(ACTIVITY): Among the entries below, how many lines contain "aren"? Answer with the number only.

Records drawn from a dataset
►

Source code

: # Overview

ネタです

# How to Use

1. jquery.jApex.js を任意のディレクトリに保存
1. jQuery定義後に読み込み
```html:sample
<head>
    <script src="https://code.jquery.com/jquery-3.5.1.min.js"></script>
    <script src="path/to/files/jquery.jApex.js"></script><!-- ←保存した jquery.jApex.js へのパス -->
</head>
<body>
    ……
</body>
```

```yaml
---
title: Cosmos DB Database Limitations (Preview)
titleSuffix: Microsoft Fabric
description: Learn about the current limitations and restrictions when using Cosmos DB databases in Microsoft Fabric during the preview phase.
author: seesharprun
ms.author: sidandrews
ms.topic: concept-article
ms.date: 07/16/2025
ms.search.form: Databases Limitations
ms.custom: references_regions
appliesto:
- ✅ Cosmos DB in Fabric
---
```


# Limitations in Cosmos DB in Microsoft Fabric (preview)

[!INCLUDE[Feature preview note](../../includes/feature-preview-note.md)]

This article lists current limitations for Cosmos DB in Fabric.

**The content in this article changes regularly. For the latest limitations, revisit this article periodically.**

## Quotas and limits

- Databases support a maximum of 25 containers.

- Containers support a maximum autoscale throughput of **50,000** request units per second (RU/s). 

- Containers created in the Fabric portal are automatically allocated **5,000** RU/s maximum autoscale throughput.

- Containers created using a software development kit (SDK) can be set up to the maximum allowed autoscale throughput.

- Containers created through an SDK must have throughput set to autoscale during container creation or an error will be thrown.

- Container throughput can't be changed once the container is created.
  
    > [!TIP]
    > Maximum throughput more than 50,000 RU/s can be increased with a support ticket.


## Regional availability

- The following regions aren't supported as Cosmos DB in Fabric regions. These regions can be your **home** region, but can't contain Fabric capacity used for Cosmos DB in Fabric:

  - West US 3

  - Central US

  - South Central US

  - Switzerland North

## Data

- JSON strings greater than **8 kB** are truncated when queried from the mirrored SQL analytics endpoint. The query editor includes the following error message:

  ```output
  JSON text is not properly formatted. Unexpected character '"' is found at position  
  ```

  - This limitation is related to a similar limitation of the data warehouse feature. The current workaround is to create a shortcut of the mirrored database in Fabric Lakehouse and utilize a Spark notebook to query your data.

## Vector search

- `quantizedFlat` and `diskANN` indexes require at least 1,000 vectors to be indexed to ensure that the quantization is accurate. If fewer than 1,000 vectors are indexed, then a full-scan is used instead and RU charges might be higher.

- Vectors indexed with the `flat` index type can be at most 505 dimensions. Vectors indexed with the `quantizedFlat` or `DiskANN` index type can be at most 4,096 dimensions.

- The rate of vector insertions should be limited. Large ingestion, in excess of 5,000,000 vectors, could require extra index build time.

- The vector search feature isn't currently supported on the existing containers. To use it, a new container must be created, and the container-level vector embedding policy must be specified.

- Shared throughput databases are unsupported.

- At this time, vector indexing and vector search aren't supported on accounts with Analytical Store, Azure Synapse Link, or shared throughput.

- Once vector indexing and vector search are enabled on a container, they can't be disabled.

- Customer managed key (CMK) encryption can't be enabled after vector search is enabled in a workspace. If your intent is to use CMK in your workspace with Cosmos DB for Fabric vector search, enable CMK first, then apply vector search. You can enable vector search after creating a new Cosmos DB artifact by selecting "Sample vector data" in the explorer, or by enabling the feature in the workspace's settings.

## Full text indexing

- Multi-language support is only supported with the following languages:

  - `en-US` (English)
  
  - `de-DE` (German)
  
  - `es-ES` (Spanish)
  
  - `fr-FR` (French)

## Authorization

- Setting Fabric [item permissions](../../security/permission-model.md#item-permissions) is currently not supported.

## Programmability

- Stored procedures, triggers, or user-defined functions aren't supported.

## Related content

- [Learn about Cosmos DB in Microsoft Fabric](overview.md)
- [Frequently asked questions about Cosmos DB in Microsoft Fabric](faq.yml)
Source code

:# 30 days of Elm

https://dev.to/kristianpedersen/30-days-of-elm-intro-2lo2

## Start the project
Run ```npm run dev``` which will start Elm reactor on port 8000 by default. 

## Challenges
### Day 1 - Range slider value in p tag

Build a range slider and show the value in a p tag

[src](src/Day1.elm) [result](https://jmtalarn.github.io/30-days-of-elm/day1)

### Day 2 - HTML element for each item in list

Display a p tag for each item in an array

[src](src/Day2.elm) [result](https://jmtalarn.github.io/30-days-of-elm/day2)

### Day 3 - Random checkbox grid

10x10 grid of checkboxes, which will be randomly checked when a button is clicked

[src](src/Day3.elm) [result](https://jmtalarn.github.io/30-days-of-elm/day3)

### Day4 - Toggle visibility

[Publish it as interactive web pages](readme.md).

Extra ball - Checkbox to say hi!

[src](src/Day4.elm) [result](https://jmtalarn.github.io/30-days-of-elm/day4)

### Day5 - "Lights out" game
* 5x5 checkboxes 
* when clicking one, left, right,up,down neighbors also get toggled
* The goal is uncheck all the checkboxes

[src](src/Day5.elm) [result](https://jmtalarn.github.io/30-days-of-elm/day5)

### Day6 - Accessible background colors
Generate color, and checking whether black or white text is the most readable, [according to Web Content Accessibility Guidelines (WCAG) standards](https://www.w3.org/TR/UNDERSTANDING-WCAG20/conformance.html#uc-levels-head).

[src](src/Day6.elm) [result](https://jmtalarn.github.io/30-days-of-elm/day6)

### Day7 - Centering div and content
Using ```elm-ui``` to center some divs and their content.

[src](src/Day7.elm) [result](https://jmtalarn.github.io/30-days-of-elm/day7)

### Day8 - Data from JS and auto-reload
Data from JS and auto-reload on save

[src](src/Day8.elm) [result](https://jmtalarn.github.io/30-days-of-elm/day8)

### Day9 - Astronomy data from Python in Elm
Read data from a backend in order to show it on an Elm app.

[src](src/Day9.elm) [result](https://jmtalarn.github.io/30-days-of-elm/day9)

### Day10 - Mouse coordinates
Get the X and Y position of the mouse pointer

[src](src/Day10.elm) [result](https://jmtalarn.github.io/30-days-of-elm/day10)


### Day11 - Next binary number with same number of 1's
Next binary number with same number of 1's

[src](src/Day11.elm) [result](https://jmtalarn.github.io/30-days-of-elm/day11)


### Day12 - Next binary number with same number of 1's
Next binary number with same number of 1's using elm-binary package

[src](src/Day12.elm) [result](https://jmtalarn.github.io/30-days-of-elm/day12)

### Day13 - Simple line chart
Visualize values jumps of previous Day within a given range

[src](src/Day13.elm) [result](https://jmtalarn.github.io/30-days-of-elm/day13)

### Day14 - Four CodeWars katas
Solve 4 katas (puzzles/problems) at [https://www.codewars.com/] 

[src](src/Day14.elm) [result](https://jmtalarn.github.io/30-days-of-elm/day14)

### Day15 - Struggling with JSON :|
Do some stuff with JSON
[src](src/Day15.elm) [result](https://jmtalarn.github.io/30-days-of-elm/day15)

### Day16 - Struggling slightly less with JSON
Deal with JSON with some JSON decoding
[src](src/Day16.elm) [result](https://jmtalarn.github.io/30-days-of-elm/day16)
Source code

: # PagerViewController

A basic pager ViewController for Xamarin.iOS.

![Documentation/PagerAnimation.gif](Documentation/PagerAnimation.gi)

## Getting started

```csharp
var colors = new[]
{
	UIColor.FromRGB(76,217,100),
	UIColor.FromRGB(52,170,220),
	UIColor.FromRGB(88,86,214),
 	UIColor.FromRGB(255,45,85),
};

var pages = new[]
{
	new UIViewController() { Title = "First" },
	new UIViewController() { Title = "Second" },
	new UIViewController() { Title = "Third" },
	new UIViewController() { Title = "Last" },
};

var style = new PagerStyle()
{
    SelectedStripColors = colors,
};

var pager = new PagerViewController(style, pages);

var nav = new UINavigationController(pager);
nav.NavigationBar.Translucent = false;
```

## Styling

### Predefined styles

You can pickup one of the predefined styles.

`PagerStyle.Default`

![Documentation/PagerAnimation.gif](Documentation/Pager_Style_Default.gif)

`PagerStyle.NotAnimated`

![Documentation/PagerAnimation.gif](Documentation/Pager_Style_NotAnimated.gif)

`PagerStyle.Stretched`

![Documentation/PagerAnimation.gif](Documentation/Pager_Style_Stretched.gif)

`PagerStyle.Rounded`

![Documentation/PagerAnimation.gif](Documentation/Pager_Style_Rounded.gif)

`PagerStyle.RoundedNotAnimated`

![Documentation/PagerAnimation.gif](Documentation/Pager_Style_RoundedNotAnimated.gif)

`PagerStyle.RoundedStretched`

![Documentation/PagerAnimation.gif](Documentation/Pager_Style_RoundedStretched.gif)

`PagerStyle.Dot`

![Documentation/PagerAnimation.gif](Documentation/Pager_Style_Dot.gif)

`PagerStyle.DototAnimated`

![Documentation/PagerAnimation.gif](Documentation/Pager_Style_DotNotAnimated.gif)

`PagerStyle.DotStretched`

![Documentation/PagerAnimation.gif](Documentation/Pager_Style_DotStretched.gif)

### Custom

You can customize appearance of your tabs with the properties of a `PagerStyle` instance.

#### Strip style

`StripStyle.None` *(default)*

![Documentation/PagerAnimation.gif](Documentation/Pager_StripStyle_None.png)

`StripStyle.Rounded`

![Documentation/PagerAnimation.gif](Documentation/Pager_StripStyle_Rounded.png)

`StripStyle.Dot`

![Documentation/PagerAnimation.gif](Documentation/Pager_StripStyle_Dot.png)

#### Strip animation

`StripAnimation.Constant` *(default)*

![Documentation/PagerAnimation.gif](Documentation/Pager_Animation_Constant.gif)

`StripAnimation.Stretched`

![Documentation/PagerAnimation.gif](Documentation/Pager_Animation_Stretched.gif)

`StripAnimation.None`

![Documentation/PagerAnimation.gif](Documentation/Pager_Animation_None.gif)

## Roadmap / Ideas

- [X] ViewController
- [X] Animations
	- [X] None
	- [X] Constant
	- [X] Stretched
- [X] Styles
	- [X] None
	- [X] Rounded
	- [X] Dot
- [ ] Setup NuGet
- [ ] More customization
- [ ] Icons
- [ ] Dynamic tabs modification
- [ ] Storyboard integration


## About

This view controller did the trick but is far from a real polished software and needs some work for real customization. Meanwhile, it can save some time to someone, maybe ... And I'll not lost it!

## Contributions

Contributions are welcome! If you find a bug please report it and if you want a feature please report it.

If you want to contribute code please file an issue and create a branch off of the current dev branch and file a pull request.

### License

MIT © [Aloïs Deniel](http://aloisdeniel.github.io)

◄

(EXERCISE ANSWER): 3